PostgreSQL Scales Further Than You Think — Here is How to Push It
Practical strategies for scaling PostgreSQL before reaching for distributed databases or microservice rewrites
There's a moment in every growing project where someone says, "We need to move off Postgres." Usually it's after a few slow queries show up in the logs, or the connection count starts climbing. The instinct is to reach for something exotic — CockroachDB, Vitess, a managed NoSQL thing with a slick landing page.
Hold on. PostgreSQL can handle far more than most teams ever ask of it. Before you introduce operational complexity that your team isn't ready for, let's talk about what you can actually do with the database you already have.

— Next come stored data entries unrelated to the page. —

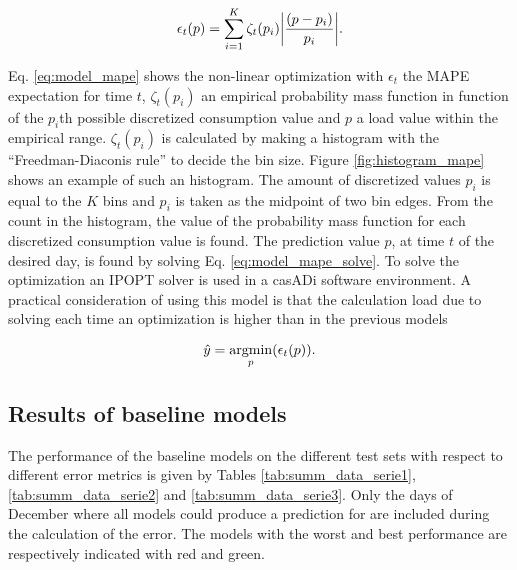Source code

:  \begin{equation}\label{eq:model_mape} 	
 	\epsilon_{t}(p) = \sum_{i=1}^K \zeta_{t}(p_i)\abs{\frac{(p-p_{i})}{p_{i}}}.
 \end{equation}

Eq. \ref{eq:model_mape} shows the non-linear optimization with $ \epsilon_{t} $ the MAPE expectation for time $ t $, $\zeta_{t}(p_i)$ an empirical probability mass function in function of the $ p_i $th possible discretized consumption value and $ p $ a load value within the empirical range. $ \zeta_{t}(p_i) $ is calculated by making a histogram with the ``Freedman-Diaconis rule'' to decide the bin size. Figure \ref{fig:histogram_mape} shows an example of such an histogram. The amount of discretized values $ p_i $ is equal to the $ K $ bins and $ p_i $ is taken as the midpoint of two bin edges. From the count in the histogram, the value of the probability mass function for each discretized consumption value is found. The prediction value $ p $, at time $ t $ of the desired day, is found by solving Eq. \ref{eq:model_mape_solve}. To solve the optimization an IPOPT solver is used in a casADi software environment. A practical consideration of using this model is that the calculation load due to solving each time an optimization is higher than in the previous models

\begin{equation}\label{eq:model_mape_solve} 	
	\hat{y} = \operatorname*{argmin}_{p}(\epsilon_{t}(p)).
\end{equation}
 
 
\subsection{Results of baseline models}
The performance of the baseline models on the different test sets with respect to different error metrics is given by Tables \ref{tab:summ_data_serie1}, \ref{tab:summ_data_serie2} and \ref{tab:summ_data_serie3}. Only the days of December where all models could produce a prediction for are included during the calculation of the error. The models with the worst and best performance are respectively indicated with red and green.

Connection pooling: the first bottleneck you'll hit
PostgreSQL forks a process per connection. That's fine for 50 connections. At 500, your server starts sweating. At 2000, it's on fire.
PgBouncer solves this. It sits in front of Postgres and multiplexes connections. Your app thinks it has 200 connections; Postgres only sees 20.
; pgbouncer.ini
[databases]
myapp = host=127.0.0.1 port=5432 dbname=myapp
[pgbouncer]
listen_port = 6432
listen_addr = 0.0.0.0
auth_type = md5
auth_file = /etc/pgbouncer/userlist.txt
pool_mode = transaction
max_client_conn = 1000
default_pool_size = 25The key setting is pool_mode = transaction. This means connections are returned to the pool after each transaction, not after each session. It's more efficient, but it means you can't use prepared statements across transactions (unless you use protocol_native mode in newer PgBouncer versions or switch to pgcat).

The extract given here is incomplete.